■ **Plain-text document sources**
<<<<

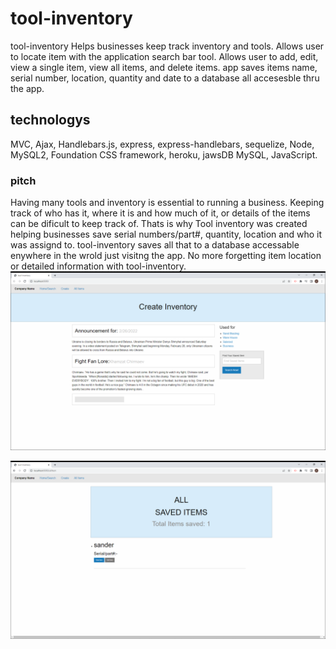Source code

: # tool-inventory
tool-inventory Helps businesses keep track inventory and tools. Allows user to locate item with the application search bar tool. Allows user to add, edit, view a single item, view all items, and delete items. app saves items name, serial number, location, quantity and date to a database all accesesble thru the app.

## technologys
MVC, Ajax, Handlebars.js, express, express-handlebars, sequelize, Node, MySQL2, Foundation CSS framework, heroku, jawsDB MySQL, JavaScript.

### pitch 
Having many tools and inventory is essential to running a business. Keeping track of who has it, where it is and how much of it, or details of the items can be dificult to keep track of. Thats is why Tool inventory was created helping businesses save serial numbers/part#, quantity, location and who it was assignd to.  tool-inventory saves all that to a database accessable enywhere in the wrold just visitng the app. No more forgetting item location or detailed information with tool-inventory.
![screenshot](./public/assets/images/home1.png)

![screenshot](./public/assets/images/all.png)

>>>>

■ **About this task**
Go line by line through the data, copying each one that contains the word "screenshot".

■ **Finished task**
![screenshot](./public/assets/images/home1.png)
![screenshot](./public/assets/images/all.png)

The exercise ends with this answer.